Maeve Brennan (January 6, 1917 – November 1, 1993)[1] was an Irish short story writer and journalist. She moved to the United States in 1934 when her father was assigned by the Department of Foreign Affairs to the Irish Legation in Washington, D.C. She was an important figure in both Irish diaspora writing and in Irish literature itself. Collections of her articles, short stories, and a novella have been published.[2]

For the English librarian of Irish descent, Maeve Maureen Brennan, see Relationships that influenced Philip Larkin § Maeve Brennan.

Early life[edit]

She was born in Dublin, one of four siblings, and grew up at 48 Cherryfield Avenue in the Dublin suburb of Ranelagh.[3] She and her sisters were each named after ancient Irish Queens: Emer, Deirdre and Maeve. Her parents, Robert and Úna Brennan, both from County Wexford, were Republicans and were deeply involved in the Irish political and cultural struggles of the early twentieth century. They participated in the 1916 Easter Rising but while Úna was imprisoned for a few days, Robert was sentenced to death. The sentence was commuted to penal servitude.[2]

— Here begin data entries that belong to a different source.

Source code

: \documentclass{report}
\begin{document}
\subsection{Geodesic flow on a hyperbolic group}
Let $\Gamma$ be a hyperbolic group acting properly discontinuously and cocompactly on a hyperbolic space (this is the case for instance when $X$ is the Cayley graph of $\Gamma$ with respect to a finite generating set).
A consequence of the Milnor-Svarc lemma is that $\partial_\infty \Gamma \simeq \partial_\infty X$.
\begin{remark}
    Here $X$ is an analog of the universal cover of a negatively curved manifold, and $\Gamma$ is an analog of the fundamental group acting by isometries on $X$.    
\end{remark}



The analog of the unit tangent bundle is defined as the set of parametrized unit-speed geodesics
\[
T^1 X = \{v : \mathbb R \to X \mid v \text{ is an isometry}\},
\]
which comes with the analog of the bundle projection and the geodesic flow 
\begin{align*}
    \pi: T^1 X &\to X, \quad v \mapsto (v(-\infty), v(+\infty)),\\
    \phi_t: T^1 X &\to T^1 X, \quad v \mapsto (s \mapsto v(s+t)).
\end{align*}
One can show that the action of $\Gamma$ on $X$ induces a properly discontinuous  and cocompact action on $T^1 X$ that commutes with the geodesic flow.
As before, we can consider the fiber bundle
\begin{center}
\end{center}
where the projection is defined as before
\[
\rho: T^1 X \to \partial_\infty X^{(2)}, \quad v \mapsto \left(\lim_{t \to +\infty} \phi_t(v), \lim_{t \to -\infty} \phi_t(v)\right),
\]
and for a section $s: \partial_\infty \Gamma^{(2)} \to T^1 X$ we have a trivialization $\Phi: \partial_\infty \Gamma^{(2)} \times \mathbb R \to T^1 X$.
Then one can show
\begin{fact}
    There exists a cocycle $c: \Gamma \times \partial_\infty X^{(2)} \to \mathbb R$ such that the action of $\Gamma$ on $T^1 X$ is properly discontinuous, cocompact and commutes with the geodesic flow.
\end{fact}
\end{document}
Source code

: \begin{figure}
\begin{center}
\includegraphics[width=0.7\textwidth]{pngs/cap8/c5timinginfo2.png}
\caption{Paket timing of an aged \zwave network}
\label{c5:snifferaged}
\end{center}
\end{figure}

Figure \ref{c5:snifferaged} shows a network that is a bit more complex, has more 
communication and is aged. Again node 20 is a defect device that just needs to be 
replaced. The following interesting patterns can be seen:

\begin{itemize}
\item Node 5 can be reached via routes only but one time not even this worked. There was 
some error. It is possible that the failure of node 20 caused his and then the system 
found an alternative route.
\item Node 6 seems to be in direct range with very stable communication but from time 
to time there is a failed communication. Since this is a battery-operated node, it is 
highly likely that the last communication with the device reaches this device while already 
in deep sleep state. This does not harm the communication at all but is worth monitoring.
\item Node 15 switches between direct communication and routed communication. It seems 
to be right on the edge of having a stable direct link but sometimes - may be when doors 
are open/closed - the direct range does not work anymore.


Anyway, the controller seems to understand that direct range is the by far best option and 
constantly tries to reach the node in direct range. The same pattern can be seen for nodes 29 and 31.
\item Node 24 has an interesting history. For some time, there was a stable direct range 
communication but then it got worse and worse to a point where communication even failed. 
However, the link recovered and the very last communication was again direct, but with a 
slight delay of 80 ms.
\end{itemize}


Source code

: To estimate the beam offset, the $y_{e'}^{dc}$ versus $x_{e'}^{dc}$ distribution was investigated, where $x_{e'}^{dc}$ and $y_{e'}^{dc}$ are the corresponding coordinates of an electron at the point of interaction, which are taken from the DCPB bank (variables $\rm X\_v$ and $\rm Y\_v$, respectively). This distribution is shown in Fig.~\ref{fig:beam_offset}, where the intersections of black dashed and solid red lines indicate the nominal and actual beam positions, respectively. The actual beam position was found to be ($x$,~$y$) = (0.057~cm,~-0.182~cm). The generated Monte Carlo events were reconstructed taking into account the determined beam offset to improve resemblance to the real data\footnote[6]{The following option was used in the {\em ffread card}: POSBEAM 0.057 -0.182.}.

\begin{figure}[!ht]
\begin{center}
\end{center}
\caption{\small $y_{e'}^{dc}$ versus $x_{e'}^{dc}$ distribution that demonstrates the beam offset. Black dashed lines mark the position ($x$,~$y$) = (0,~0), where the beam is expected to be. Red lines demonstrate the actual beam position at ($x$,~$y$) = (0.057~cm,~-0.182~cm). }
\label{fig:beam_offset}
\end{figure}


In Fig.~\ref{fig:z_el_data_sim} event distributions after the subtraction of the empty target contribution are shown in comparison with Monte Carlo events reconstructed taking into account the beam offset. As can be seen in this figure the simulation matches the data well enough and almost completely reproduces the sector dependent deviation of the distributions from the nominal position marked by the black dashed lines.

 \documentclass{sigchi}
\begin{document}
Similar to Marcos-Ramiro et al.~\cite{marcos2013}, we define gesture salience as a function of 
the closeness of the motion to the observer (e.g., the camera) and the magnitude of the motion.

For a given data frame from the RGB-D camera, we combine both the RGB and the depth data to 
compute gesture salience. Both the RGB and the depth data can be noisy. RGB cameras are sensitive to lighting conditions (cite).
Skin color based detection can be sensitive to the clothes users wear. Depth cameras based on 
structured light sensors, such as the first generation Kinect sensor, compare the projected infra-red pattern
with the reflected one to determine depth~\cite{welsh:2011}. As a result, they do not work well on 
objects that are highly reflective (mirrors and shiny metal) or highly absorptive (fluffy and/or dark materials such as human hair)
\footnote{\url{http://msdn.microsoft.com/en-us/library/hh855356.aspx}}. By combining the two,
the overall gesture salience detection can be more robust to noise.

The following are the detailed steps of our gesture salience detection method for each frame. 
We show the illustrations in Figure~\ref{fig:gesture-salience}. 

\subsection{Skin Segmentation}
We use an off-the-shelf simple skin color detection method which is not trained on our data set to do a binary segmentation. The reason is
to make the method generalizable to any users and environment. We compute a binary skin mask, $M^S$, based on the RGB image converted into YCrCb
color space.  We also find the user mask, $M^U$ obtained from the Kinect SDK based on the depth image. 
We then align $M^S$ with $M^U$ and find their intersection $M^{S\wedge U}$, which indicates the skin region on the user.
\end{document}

His continuing political activity resulted in further imprisonments in 1917 and 1920. Maeve was born while he was in prison. He was director of publicity for the anti-Treaty Irish Republican Army during the Irish Civil War. He also founded and was the director of The Irish Press newspaper.[2]


His imprisonments and activities greatly fragmented Maeve Brennan's childhood. In her story The Day We Got Our Own Back she recounts her memory of how, when she was five, her home was raided by Free State forces looking for her father, who was on the run.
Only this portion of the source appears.